EXERCISE: Line by line, retype the material below exactly, from its first line up to and including the one holding "今回は、個人開発でYoutubeライブ配信で".

-- -- --

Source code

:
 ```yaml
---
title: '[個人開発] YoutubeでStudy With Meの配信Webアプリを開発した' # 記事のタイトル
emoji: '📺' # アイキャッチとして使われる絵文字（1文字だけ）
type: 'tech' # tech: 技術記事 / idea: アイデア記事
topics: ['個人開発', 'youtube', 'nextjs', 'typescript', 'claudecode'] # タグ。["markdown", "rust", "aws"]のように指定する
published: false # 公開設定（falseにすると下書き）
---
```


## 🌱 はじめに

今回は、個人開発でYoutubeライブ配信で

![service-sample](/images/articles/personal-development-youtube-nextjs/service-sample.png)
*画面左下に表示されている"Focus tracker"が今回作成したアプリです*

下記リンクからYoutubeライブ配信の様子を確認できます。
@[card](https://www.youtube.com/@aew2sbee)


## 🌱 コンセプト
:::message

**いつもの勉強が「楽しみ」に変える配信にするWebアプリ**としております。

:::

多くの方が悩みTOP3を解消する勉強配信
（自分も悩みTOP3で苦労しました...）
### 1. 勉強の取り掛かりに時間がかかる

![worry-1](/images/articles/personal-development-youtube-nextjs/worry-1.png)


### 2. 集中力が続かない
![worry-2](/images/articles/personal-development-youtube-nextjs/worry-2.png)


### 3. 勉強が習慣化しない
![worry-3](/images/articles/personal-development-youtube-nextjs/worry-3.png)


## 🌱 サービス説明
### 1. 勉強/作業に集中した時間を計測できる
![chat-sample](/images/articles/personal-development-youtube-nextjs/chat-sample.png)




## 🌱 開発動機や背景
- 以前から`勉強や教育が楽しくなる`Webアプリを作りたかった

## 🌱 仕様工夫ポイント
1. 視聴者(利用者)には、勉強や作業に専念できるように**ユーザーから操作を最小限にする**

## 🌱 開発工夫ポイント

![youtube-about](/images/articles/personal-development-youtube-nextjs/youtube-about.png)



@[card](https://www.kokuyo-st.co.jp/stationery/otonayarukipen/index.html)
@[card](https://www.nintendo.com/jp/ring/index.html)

-- -- --

EXERCISE RESPONSE:
Source code

:
 ```yaml
---
title: '[個人開発] YoutubeでStudy With Meの配信Webアプリを開発した' # 記事のタイトル
emoji: '📺' # アイキャッチとして使われる絵文字（1文字だけ）
type: 'tech' # tech: 技術記事 / idea: アイデア記事
topics: ['個人開発', 'youtube', 'nextjs', 'typescript', 'claudecode'] # タグ。["markdown", "rust", "aws"]のように指定する
published: false # 公開設定（falseにすると下書き）
---
```


## 🌱 はじめに

今回は、個人開発でYoutubeライブ配信で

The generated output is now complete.